Gold, metal abundance and agricultural wealth of the territory, led to the conquest of Rome between 29 to 19 B.C., culminating during the reign of Emperor Augustus. From then until the 5th century of our era, La Bañeza area was part of Conventus Iuridicus Asturum, within the province of Gallaecia, covering, during the late Roman Empire, the northwest of the Iberian Peninsula.
Its position in a real crossroads made it an area of dense human occupation and valued by several peoples during the Germanic invasions that ended with Rome. In the middle of the 5th century, Visigoths and Swabians fought in the environs of Bañeza, in the now deserted village of Hinojo (Fennel), for the dominion of these lands, leaving the winning victory on the Goths side. It is likely that during these centuries, 5th to 8th centuries, there was a smaller settlement near the present church of San Salvador, perhaps linked to a religious settlement.
The Muslim invasion of 711 devastated these lands, as the so-called Via de la Plata that crosses them was one of the thoroughfares of penetration used by the Arab armies in the conquest.
In the middle of the 9th century, by order of Count Gatón of El Bierzo, the current La Bañeza location was born formed from two different population centres. San Pedro de Périx founded one with the population of Pereje (Bierzo), another one with Mozarabs coming from Cordoba was settled around San Salvador, calling that habitat Bani Eiza which means place belonging to the descendants of Jesus. From the fusion of Cordovan Mozarabs and Bercians, the essence of openness and cosmopolitan nature of La Bañeza would be born as well as its first market and two parishes: San Pedro, which would eventually move to Santa Maria and San Salvador, which, as a family monastery, would be offered to the Bishop San Genadio in the early tenth century.
At the end of this century, Al-Mansur's troops destroyed the monastery, which would be recovered at the beginning of the 11th century and again offered to the episcopate. The subsequent peace and its location on the Via de la Plata, one of the historic Pilgrimage Roads to Santiago de Compostela, marks part of its vital essence.
But above all, the medieval history of La Bañeza is the forging of its commercial and economic head character of a territory. Its market, famous throughout the Kingdom of León and, after 1230, in the Crown of Castile, is alive and active to this day.

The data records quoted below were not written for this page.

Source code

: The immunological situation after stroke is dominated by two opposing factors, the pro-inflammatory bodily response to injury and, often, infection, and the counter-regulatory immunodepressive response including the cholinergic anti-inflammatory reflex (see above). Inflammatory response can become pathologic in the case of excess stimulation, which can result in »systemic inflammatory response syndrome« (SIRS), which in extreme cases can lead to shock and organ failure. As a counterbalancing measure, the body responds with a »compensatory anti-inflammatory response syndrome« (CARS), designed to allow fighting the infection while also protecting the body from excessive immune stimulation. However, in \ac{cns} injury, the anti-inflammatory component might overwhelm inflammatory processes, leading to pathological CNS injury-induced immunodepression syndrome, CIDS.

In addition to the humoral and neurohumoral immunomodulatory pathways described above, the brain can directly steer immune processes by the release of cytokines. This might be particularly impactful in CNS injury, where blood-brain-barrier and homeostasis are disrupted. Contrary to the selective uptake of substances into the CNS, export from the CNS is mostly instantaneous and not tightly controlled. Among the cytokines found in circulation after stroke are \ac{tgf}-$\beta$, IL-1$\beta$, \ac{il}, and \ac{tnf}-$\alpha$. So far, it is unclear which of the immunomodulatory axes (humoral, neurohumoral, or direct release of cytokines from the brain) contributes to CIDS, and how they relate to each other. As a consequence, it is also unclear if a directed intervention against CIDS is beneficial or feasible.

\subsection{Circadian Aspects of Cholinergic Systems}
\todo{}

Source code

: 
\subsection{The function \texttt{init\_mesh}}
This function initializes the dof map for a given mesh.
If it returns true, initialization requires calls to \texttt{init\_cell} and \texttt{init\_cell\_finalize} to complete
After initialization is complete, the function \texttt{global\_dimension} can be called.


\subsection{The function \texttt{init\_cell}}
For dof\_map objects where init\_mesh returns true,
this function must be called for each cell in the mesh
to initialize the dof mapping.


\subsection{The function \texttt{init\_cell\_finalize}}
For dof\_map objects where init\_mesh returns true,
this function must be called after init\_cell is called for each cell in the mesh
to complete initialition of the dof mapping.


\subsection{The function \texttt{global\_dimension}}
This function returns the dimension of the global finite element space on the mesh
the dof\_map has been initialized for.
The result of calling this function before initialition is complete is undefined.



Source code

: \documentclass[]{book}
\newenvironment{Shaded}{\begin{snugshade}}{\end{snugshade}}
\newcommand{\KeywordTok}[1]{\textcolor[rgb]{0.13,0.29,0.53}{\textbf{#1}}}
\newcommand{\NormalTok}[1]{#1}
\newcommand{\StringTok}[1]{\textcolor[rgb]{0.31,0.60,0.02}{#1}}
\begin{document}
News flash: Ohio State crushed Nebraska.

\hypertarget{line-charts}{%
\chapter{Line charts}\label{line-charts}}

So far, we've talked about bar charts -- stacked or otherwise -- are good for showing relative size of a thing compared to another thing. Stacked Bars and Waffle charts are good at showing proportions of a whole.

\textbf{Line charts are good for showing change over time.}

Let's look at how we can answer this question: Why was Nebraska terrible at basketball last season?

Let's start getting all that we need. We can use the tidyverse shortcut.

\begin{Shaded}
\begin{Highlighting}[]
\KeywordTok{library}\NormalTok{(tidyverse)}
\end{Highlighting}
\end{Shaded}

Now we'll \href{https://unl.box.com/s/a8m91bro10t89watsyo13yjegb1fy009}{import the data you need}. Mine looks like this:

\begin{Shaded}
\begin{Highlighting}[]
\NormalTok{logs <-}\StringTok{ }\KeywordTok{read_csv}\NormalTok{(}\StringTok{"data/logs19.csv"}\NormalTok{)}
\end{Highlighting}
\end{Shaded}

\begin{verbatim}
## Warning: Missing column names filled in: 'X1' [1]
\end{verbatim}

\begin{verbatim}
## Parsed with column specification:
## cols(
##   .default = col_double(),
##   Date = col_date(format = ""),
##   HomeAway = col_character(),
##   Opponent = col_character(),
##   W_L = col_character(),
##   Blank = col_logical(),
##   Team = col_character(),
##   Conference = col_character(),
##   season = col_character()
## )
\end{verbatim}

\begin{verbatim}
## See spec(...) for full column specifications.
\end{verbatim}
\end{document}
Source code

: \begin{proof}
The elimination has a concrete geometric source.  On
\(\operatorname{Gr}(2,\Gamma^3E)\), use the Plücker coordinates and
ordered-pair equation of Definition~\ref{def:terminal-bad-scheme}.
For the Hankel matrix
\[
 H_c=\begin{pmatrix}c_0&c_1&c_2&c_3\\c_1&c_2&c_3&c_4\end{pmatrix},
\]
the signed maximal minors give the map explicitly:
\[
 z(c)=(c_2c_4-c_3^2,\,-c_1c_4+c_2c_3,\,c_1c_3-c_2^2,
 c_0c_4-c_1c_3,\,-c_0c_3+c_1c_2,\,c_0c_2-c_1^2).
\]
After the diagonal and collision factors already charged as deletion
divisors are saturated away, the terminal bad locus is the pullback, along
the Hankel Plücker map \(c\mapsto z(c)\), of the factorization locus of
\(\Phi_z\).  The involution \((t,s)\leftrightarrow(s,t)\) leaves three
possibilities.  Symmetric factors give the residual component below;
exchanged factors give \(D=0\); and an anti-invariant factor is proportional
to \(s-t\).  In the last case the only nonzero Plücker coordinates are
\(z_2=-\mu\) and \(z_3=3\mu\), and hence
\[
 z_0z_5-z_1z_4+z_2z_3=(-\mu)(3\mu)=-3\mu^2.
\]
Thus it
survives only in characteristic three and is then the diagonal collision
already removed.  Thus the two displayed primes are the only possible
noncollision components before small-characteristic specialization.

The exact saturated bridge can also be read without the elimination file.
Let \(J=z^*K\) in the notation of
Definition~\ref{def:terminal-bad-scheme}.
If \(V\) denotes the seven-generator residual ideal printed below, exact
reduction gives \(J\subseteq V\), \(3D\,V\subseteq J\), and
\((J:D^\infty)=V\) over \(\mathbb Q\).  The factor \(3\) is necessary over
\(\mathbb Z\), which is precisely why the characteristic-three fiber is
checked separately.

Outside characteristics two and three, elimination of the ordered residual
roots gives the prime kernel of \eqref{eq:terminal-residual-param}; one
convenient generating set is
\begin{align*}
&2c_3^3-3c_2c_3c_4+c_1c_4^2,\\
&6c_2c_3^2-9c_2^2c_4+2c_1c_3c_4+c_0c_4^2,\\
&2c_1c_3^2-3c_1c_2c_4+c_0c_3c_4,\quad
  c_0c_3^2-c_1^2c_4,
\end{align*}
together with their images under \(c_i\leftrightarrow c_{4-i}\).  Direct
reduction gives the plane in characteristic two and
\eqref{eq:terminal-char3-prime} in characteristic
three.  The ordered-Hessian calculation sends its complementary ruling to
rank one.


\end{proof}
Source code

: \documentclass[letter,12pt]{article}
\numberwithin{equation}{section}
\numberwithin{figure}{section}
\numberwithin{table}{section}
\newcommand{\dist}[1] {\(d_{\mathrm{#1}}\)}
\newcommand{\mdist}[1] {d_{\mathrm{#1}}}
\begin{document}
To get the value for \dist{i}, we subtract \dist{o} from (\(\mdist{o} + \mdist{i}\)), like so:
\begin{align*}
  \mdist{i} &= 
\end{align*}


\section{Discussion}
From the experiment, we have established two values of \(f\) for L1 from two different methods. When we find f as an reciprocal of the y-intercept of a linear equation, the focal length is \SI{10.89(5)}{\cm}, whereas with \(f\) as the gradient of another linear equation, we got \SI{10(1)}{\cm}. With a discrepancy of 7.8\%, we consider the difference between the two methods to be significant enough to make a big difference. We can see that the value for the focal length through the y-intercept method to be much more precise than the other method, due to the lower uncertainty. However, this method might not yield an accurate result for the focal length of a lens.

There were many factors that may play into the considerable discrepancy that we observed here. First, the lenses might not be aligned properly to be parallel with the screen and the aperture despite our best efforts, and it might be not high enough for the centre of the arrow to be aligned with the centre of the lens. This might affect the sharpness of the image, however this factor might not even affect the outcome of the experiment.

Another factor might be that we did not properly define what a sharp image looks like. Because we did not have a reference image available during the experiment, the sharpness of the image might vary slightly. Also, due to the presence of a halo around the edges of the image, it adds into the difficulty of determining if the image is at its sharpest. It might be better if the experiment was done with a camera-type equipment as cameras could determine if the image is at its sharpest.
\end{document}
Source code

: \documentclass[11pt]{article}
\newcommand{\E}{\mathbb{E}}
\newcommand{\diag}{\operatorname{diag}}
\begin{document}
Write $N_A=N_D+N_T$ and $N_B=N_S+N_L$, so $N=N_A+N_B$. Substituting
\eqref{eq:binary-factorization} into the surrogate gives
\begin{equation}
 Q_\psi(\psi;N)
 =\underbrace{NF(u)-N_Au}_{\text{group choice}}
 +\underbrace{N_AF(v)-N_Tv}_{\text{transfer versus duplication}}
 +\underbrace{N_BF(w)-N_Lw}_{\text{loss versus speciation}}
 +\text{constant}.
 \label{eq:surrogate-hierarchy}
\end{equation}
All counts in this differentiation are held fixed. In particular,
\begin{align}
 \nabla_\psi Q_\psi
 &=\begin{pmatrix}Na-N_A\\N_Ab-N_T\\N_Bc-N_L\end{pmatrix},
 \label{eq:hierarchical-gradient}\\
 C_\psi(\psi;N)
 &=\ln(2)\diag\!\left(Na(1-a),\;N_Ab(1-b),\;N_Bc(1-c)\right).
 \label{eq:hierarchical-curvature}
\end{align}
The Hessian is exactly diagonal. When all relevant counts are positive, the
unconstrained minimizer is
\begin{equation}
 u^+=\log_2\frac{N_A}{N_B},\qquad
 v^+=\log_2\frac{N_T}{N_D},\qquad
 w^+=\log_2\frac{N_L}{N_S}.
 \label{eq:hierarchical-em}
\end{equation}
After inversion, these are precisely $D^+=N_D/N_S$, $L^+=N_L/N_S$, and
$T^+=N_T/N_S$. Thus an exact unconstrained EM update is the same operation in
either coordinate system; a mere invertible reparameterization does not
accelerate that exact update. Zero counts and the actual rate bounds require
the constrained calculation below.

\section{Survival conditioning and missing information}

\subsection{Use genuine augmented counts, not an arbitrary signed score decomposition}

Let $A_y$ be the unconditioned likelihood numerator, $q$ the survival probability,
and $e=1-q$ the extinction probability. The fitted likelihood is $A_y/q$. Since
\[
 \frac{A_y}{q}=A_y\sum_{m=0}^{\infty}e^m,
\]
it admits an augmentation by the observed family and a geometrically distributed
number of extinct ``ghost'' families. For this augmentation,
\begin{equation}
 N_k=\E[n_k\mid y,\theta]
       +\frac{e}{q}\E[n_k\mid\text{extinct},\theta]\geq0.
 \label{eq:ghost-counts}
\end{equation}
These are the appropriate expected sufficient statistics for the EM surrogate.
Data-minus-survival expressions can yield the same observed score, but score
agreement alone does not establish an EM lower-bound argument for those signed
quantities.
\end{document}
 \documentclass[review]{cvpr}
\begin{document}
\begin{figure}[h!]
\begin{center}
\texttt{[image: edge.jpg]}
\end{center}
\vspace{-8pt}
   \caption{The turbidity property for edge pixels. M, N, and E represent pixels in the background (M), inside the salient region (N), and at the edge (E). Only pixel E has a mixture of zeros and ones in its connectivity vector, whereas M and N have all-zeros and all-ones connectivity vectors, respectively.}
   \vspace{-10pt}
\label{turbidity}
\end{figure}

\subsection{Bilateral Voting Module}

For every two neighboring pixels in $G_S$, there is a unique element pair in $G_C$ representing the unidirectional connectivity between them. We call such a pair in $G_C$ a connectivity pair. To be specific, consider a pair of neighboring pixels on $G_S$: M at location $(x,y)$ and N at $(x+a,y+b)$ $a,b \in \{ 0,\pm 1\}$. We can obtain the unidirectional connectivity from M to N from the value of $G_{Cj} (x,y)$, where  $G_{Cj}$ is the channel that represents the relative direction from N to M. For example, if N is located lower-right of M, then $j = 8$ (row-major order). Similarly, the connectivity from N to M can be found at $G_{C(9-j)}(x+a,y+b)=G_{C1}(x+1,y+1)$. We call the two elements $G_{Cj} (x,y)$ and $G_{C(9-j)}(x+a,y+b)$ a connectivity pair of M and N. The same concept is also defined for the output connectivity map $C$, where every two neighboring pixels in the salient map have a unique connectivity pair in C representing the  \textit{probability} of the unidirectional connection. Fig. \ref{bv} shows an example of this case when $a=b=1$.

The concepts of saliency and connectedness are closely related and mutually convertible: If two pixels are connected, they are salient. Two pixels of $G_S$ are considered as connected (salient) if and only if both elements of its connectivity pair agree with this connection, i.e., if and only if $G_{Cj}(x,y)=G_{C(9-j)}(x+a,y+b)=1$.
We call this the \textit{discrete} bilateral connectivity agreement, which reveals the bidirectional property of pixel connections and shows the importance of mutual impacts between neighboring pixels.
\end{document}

During the modern age, our town was to become the head of the Marquisate with the same name in the hands of the Bazán family. To this prosperous town, merchants, artisans and traders arriving from distant lands of Europe would come, mainly Flemish and French ones specialized in fabrics, one of the most important trades of the town. Seat of the Adelantamiento of the Kingdom of León during part of the seventeenth century, La Bañeza became an active and open reference place of the Crown.
Like other cities, it suffered the consequences of the Napoleonic occupation and the sufferings of the Carlist wars. In the late 19th century, in 1895, it officially received the title of city from the hands of the Queen Regent Maria Christina of Habsburg- Lorraine, on behalf of her son Alfonso XIII.
Today it is a wise city built upon the open and cosmopolitan character of all its people since ancient times. A city that receives people with open arms, a city that is festive, carnival-loving, but also serious and rigorous in business, commercial and active. A city where everybody is welcome.